El Perú vuelve a transitar por un terreno minado de incertidumbre y tensión. La delincuencia se ha instalado como un flagelo cotidiano, los paros y movilizaciones resurgen con fuerza en distintas regiones, y los discursos radicales ganan terreno en medio del cansancio social. Todo esto ocurre mientras el calendario avanza hacia las elecciones de 2026, en un contexto donde la frustración ciudadana se convierte en el combustible perfecto para el populismo.
La indignación del pueblo es legítima: años de corrupción, inseguridad y falta de oportunidades han erosionado la confianza en las instituciones. Pero lo verdaderamente peligroso es cómo ciertos sectores políticos buscan aprovechar ese malestar para volver al poder sin pasar por el voto ni por las reglas del juego democrático. En lugar de construir soluciones, promueven la confrontación y el desgobierno, sabiendo que el caos siempre favorece a quienes viven del desorden. Se presentan como “defensores del pueblo”, pero en realidad buscan incendiar lo poco que aún sostiene al país.

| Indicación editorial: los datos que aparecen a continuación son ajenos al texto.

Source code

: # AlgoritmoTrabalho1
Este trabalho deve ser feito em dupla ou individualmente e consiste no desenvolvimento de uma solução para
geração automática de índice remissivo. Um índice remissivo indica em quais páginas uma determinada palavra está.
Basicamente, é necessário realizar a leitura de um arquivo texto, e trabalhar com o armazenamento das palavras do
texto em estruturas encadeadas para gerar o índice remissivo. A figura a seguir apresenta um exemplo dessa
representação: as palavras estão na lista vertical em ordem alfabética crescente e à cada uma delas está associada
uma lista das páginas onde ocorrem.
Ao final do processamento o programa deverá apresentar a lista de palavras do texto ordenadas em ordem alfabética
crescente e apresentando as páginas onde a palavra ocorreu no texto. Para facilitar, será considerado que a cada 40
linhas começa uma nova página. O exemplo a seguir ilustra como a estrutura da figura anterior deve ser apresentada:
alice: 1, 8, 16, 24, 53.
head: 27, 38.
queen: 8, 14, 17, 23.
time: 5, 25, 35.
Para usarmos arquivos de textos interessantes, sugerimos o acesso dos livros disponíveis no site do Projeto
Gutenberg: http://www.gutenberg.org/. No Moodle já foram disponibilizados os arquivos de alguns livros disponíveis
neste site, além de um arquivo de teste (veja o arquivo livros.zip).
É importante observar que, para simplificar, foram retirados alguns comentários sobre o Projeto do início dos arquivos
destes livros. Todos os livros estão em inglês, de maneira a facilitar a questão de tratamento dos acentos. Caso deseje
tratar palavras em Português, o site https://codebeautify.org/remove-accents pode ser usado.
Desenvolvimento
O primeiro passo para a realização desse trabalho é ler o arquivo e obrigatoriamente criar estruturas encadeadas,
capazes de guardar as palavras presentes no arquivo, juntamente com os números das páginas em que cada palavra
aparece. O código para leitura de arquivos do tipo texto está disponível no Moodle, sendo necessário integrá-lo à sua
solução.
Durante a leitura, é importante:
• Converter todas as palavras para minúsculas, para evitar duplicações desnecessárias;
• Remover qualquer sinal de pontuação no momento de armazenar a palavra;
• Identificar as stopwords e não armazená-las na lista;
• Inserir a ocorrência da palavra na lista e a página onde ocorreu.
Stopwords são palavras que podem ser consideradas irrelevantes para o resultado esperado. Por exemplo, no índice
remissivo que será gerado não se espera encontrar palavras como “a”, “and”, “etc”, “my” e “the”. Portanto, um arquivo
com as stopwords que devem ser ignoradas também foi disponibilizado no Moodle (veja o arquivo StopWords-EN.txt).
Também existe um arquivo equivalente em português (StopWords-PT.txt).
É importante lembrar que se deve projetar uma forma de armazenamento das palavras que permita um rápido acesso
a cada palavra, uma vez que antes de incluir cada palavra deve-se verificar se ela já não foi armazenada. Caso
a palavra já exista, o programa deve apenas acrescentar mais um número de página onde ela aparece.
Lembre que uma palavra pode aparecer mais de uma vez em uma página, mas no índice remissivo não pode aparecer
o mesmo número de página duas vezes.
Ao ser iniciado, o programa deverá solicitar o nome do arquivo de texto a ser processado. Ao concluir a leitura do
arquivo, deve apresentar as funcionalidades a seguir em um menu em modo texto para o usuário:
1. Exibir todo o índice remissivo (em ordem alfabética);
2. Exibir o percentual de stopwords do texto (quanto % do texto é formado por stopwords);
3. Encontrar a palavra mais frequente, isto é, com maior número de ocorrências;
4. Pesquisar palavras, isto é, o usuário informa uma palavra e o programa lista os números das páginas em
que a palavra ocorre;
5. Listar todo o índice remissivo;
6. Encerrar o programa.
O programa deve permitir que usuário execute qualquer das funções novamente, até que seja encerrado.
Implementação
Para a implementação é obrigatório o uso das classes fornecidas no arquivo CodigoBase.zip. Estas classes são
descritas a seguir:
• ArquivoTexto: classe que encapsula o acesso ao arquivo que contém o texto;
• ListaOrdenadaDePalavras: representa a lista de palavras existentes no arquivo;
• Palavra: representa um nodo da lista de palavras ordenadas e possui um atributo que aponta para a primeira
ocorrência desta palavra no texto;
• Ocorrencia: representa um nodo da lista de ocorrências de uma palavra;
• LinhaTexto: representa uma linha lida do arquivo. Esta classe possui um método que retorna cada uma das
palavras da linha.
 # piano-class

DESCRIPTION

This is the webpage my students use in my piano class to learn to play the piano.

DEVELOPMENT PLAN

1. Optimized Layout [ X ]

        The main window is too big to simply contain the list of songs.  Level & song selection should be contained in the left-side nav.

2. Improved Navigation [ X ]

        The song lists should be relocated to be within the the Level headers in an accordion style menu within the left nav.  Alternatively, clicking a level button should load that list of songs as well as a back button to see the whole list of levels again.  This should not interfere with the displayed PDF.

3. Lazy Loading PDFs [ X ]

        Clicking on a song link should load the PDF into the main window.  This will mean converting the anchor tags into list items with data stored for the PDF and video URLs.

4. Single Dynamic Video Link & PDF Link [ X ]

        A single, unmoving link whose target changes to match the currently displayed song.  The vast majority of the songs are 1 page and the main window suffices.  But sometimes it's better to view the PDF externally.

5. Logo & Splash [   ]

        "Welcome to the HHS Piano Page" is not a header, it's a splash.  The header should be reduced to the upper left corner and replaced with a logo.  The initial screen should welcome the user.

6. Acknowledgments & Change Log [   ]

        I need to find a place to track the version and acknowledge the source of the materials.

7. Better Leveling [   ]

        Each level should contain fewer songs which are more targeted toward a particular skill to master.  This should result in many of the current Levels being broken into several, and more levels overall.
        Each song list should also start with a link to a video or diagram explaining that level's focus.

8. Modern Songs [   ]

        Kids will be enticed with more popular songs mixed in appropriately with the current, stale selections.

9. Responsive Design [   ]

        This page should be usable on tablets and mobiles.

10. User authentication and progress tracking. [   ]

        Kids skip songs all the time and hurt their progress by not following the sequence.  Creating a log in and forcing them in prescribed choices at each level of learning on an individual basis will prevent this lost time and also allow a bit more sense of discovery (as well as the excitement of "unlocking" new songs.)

Cada ruptura política deja heridas profundas. Cada intento de vacancia o cambio abrupto paraliza inversiones, destruye empleos y debilita aún más la confianza ciudadana. En este ciclo de crisis permanente, el Perú pierde algo más que estabilidad: pierde horizonte.
No se trata de defender a un gobierno ni a un liderazgo en particular, sino de rescatar el principio de legalidad y el valor del orden constitucional. La democracia no se fortalece derribando gobiernos, sino corrigiendo errores dentro de las reglas que nos hemos dado. Romperlas por indignación es abrir la puerta al autoritarismo o al caos.
La prioridad nacional debería ser clara: frenar la violencia, combatir la delincuencia organizada, reactivar la economía y reconstruir la confianza entre ciudadanos y Estado. Para eso se necesita liderazgo sereno, pero también una ciudadanía madura, capaz de distinguir entre la protesta legítima y la manipulación política. No toda indignación es constructiva; cuando se transforma en furia sin dirección, termina sirviendo a los mismos que dicen combatir.
Los agitadores de turno lo saben. Azuzan el miedo, polarizan el debate y venden el desorden como justicia social. Pero la historia peruana es clara: los atajos políticos nunca traen progreso, solo nuevos retrocesos.
Hoy el país vuelve a estar al filo de la navaja. De un lado, el abismo del desgobierno y la manipulación; del otro, la posibilidad de reconstruir desde el orden, la serenidad y la razón. No hay soluciones fáciles, pero sí una decisión urgente: rechazar la política del ruido y apostar por la estabilidad como base de cualquier transformación duradera. Porque sin instituciones firmes, no hay democracia posible.